Dalam sambutannya, Pemkot Ambon menegaskan bahwa ORARI—organisasi yang berdiri sejak 1968—telah berperan penting dalam berbagai momentum nasional maupun daerah, mulai dari dukungan komunikasi pada Pemilu, PON, kegiatan kenegaraan, hingga respons kebencanaan.

“Dalam perspektif UU 36/1999, telekomunikasi adalah sarana strategis memperkuat persatuan bangsa dan mendukung kelancaran pembangunan. Di tengah perkembangan teknologi yang pesat, ORARI tetap menjadi mitra pemerintah, terutama pada kondisi kedaruratan,” ujar Lekransy.

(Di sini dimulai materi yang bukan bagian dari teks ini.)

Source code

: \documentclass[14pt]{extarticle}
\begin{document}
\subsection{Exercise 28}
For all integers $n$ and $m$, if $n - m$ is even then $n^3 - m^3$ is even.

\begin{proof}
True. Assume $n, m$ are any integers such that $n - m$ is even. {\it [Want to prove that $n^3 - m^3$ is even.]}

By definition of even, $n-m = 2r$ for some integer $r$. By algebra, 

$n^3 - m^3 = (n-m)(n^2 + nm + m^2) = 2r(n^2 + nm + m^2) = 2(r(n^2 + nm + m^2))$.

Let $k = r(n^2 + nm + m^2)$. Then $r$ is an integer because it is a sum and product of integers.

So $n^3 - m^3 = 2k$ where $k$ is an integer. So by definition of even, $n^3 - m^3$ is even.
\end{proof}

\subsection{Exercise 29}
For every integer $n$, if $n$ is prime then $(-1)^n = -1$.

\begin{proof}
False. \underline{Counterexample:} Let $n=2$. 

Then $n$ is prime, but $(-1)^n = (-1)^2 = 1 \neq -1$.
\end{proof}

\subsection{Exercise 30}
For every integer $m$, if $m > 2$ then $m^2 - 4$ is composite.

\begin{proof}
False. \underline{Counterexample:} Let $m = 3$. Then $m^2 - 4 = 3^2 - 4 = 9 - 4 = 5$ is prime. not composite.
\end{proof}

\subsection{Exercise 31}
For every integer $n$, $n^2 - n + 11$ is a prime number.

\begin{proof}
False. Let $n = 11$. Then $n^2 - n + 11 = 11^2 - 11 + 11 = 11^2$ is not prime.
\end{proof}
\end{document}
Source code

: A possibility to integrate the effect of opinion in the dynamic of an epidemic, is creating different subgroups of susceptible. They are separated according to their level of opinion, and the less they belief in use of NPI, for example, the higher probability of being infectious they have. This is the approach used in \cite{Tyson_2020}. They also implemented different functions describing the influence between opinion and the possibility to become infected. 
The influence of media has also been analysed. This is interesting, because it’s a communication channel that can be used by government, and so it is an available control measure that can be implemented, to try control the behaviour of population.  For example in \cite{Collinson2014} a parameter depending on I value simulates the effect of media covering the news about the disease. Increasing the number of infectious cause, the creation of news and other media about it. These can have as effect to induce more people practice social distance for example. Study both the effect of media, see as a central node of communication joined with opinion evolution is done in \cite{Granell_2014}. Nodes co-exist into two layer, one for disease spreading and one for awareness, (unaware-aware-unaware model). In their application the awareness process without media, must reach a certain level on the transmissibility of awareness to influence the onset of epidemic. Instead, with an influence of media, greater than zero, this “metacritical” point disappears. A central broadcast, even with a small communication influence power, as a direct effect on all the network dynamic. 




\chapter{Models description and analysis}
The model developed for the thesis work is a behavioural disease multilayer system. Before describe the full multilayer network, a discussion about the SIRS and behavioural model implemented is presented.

Pemerintah Kota Ambon juga menyampaikan apresiasi khusus kepada ORARI Lokal Kota Ambon yang dinilai konsisten berkolaborasi dalam berbagai kegiatan daerah, termasuk event olahraga, kegiatan sosial, dan pelayanan komunikasi darurat.
Muslok XI mengangkat tema “Meningkatkan Kualitas, Solidaritas dan Sinergitas ORARI Untuk Ikut Mewujudkan Ambon yang Lebih Maju Dengan Semangat Beta Par Ambon, Ambon Par Beta.”
Menurutnya, Tema tersebut menekankan pentingnya Penguatan kualitas dan etika organisasi, Dan Sinergi berkelanjutan dengan pemerintah untuk mendukung pembangunan kota.
Ia juga menjelaskan bahwa, Musyawarah ini juga menjadi ruang evaluasi kinerja, penyusunan langkah-langkah inovatif, serta pemilihan figur pemimpin yang visioner dan berintegritas. Pemkot memastikan akan terus membuka ruang kerja sama bagi ORARI pada berbagai sektor strategis.
Lekransy menambahkan bahwa ORARI tidak hanya berfungsi sebagai sarana pertukaran informasi, tetapi juga sebagai penghubung yang mempererat persatuan, mendukung pemerataan pembangunan, dan menjadi penyambung komunikasi antarwilayah.
Sementara itu, Ketua Panitia Muslok XI, Indra Caniago, menyampaikan terima kasih kepada seluruh anggota yang telah menunjukkan komitmen terhadap pelaksanaan kegiatan.
“Ini adalah rumah bersama. Kehadiran maupun dukungan dalam bentuk apa pun tetap menjadi bagian penting bagi kemajuan organisasi,” ujarnya.
Ia berharap Muslok XI mampu menghasilkan keputusan penting yang membuat ORARI semakin solid, modern, dan relevan bagi kebutuhan masyarakat Ambon.
Dengan resmi dibukanya Musyawarah XI ORARI Lokal Kota Ambon, organisasi ini diharapkan semakin memperkokoh perannya dalam menyediakan layanan komunikasi publik yang cepat, responsif, dan berorientasi keselamatan masyarakat. (JM–AL).